ISBN 978-1-4814-4190-2
“When the magic leaves our current queen and enters you, Elli, you will become the most powerful Valtia who has ever existed.”
For three hundred years the Valtias have ruled the Kupari from the Temple on the Rock, the only wielders of the unique Kupari magic who can balance both fire and ice. The Valtia uses her magic to protect and shelter her people, but the magic exacts a terrible price, and these girl-queens die young, bodies devoured by their own terrible power. Elli has been raised in the Temple as the Saadella, heir to the Valtia, schooled in service to the Kupari people, prepared to receive the magic when the current Valtia dies. Yet despite the fact that Elli is prophesied to be the most powerful Valtia who ever lived, when her predecessor dies, the magic does not enter her, leaving the Kupari vulnerable to the increasingly hostile raids of the neighouring Soturi. Exiled to the Outlands, Elli takes shelter with a group of bandits who defy the rules of the Temple, and refuse to turn their magic wielders over to the Temple Elders. For the first time, Elli has a reason to question the order under which she was raised, bringing to light the terrible abuses of the very system which she was sworn to uphold.

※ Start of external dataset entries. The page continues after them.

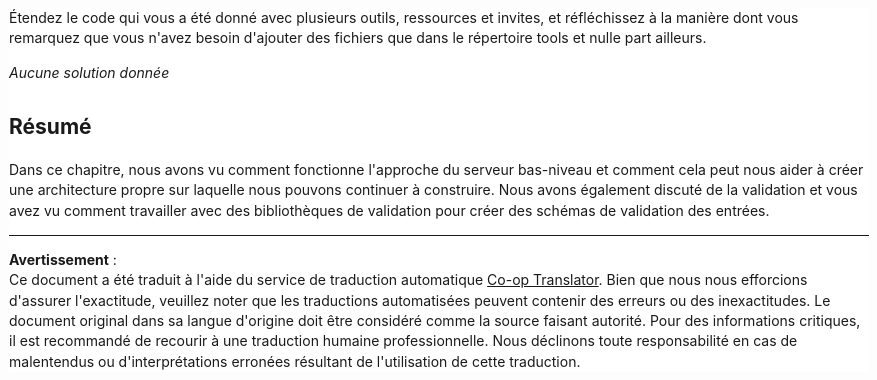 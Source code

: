 Étendez le code qui vous a été donné avec plusieurs outils, ressources et invites, et réfléchissez à la manière dont vous remarquez que vous n'avez besoin d'ajouter des fichiers que dans le répertoire tools et nulle part ailleurs. 

*Aucune solution donnée*

## Résumé

Dans ce chapitre, nous avons vu comment fonctionne l'approche du serveur bas-niveau et comment cela peut nous aider à créer une architecture propre sur laquelle nous pouvons continuer à construire. Nous avons également discuté de la validation et vous avez vu comment travailler avec des bibliothèques de validation pour créer des schémas de validation des entrées.

---

**Avertissement** :  
Ce document a été traduit à l'aide du service de traduction automatique [Co-op Translator](https://github.com/Azure/co-op-translator). Bien que nous nous efforcions d'assurer l'exactitude, veuillez noter que les traductions automatisées peuvent contenir des erreurs ou des inexactitudes. Le document original dans sa langue d'origine doit être considéré comme la source faisant autorité. Pour des informations critiques, il est recommandé de recourir à une traduction humaine professionnelle. Nous déclinons toute responsabilité en cas de malentendus ou d'interprétations erronées résultant de l'utilisation de cette traduction. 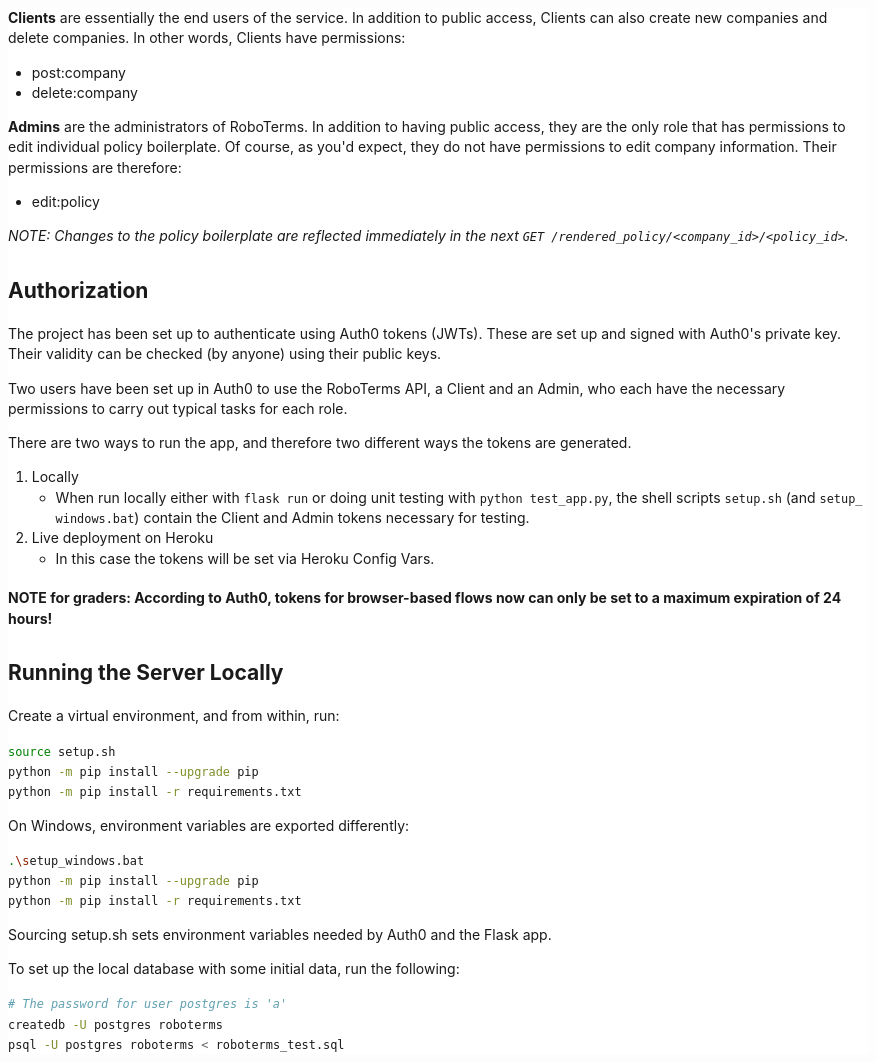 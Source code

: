 **Clients** are essentially the end users of the service.  In addition to public access, Clients can also create new companies and delete companies.  In other words, Clients have permissions:
- post:company
- delete:company

**Admins** are the administrators of RoboTerms.  In addition to having public access, they are the only role that has permissions to edit individual policy boilerplate.  Of course, as you'd expect, they do not have permissions to edit company information.  Their permissions are therefore:
- edit:policy

*NOTE: Changes to the policy boilerplate are reflected immediately in the next `GET /rendered_policy/<company_id>/<policy_id>`.*


## Authorization
The project has been set up to authenticate using Auth0 tokens (JWTs).  These are set up and signed with Auth0's private key.  Their validity can be checked (by anyone) using their public keys.

Two users have been set up in Auth0 to use the RoboTerms API, a Client and an Admin, who each have the necessary permissions to carry out typical tasks for each role.

There are two ways to run the app, and therefore two different ways the tokens are generated.
1. Locally
    - When run locally either with `flask run` or doing unit testing with `python test_app.py`, the shell scripts `setup.sh` (and `setup_windows.bat`) contain the Client and Admin tokens necessary for testing.
2. Live deployment on Heroku
    - In this case the tokens will be set via Heroku Config Vars.

#### NOTE for graders: According to Auth0, tokens for browser-based flows now can only be set to a maximum expiration of 24 hours!  


## Running the Server Locally
Create a virtual environment, and from within, run:

```bash
source setup.sh
python -m pip install --upgrade pip
python -m pip install -r requirements.txt
```

On Windows, environment variables are exported differently:
```bash
.\setup_windows.bat
python -m pip install --upgrade pip
python -m pip install -r requirements.txt
```

Sourcing setup.sh sets environment variables needed by Auth0 and the Flask app.

To set up the local database with some initial data, run the following:
```bash
# The password for user postgres is 'a'
createdb -U postgres roboterms
psql -U postgres roboterms < roboterms_test.sql
```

The opening of the book drops the reader into Elli’s day to day life as the Saadella, a relatively slow-paced sequence that allows Sarah Fine to lay out fascinating hints about the world in which the story takes place. Elli’s point of view is naïve, but there are hints early on that all is not well with the Valtia system of rule. In general, Fine spends a lot of time on the characters and the world, and the plot doesn’t truly pick up until the outlanders begin to question Elli’s appearance in their midst, and the unusual changes her presence seems to invoke in magic wielders, such as Oskar, a brooding ice-wielder who would prefer to deny his magic, despite suffering from the consequences. However, patience with this slow approach is rewarded as the truth about the Valtias begins to come to light.
Elli is sixteen when the story opens, just as rumours begin to swirl that the current Valtia is weakening, and may soon pass her power to her heir. Elli has had a sheltered upbringing in the Temple, where she must be kept safe and pure so that she is a fit vessel to receive the Valtia’s magic when the time comes. She is even kept largely separate from the Valtia, who must devote most of her time and energy to serving her people, and maintaining the balance of her magic. Elli is instead educated for her future role by the Elders of the Temple, who put off many of her most pressing questions with the excuse that she must be kept pure. As a result, Elli is a rather immature sixteen, never having had to dress or fend for herself a day in her life until she faces her exile. All she has going for her is a deeply inculcated sense of duty, which translates into a strong work ethic when she joins the community of Outland bandits who have rejected the demands of the Temple.
As Elli begins to understand why the Valtia’s magic didn’t pass to her, she finds herself caught between prophecy and free will. The stars indeed foretold her birth, but the Elders of the Temple were not in possession of the entire prophecy. With so much already decided, it is hard for Elli to believe that she can wield what little power and knowledge she does possess to shape her fate, let alone the destiny of the Kupari. Having lived a life with little control over anything, Elli is torn between her habit of accepting her fate, and the desire to finally seize control of her own path, even as others continue to be determined to choose for her. The curiosity that the Elders ruthlessly supressed in her as Saadella comes roaring to the fore, but her questioning nature does not fit in among many of the Outlanders either, especially Sig, the fire-wielder who would prefer decisive action against the Temple at any cost.
I was engrossed by the slowly peeled back layers of the world and magic system that are unveiled as Elli sheds her sheltered upbringing and begins to understand something about the history of the Kupari magic. Although Elli was understandably immature, I enjoyed her character development as she came to terms with having the future she always expected ripped away, and then grappling with the fact that people still want to control her, and how easy it would be to let them. She is also daunted by a potential romance, after expecting to live a life of chastity in service to the Kupari people. I look forward to seeing how Sarah Fine complements this with her companion novel, The Cursed Queen, and then brings the series together with the conclusion that is due out in 2018.